Saved data entries:
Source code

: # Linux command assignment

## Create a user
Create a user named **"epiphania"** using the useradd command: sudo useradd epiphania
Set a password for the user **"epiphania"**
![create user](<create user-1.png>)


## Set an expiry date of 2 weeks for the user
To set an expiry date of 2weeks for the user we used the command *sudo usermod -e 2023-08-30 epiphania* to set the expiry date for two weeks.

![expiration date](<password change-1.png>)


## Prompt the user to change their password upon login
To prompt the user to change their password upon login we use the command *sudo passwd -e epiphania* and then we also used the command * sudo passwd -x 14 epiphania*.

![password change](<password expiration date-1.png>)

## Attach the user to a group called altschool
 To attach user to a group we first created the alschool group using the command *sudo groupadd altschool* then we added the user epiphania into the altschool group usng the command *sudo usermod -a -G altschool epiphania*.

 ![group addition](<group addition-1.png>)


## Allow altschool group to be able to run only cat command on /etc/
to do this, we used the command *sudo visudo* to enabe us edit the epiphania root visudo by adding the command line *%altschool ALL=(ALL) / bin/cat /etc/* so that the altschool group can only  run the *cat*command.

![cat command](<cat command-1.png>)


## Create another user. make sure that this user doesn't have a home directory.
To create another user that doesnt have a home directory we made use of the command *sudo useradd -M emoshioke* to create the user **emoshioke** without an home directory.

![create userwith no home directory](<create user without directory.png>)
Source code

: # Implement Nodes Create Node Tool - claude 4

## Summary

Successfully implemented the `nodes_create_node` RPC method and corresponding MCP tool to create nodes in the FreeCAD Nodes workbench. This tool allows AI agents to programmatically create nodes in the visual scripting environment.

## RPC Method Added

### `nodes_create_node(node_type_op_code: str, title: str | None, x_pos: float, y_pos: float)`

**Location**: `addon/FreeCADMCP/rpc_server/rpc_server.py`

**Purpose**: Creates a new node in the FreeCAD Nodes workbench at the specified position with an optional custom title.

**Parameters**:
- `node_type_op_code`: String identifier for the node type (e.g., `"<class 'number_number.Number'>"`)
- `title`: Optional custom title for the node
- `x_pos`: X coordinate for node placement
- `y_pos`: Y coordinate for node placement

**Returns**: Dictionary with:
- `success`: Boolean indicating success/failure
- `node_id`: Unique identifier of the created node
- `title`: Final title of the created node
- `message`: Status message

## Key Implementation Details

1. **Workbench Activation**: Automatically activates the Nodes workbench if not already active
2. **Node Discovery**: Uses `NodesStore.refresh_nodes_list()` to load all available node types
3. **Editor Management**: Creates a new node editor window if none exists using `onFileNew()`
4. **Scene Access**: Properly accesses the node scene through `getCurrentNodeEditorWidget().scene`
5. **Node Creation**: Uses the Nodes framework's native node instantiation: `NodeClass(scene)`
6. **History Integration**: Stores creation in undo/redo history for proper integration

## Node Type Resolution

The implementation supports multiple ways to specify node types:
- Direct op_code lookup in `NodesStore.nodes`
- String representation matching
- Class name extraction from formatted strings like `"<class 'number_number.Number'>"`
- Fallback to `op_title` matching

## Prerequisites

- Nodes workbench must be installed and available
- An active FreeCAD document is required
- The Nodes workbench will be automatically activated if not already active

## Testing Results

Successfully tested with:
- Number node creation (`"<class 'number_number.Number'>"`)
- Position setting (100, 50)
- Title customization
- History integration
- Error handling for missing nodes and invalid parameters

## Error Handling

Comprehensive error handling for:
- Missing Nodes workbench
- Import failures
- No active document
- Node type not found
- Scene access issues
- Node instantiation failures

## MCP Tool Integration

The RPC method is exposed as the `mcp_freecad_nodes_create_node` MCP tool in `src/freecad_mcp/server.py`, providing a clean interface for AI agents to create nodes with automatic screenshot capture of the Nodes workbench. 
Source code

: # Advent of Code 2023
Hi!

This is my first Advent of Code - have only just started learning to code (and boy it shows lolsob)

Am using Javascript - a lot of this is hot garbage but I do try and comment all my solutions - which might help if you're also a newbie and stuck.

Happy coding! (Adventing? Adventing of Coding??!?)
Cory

YOUR OBJECTIVE >>
Determine how many lines in the entries above hold the string "weeks", then report that number and nothing further.

ANSWER TO THIS PROBLEM >>
2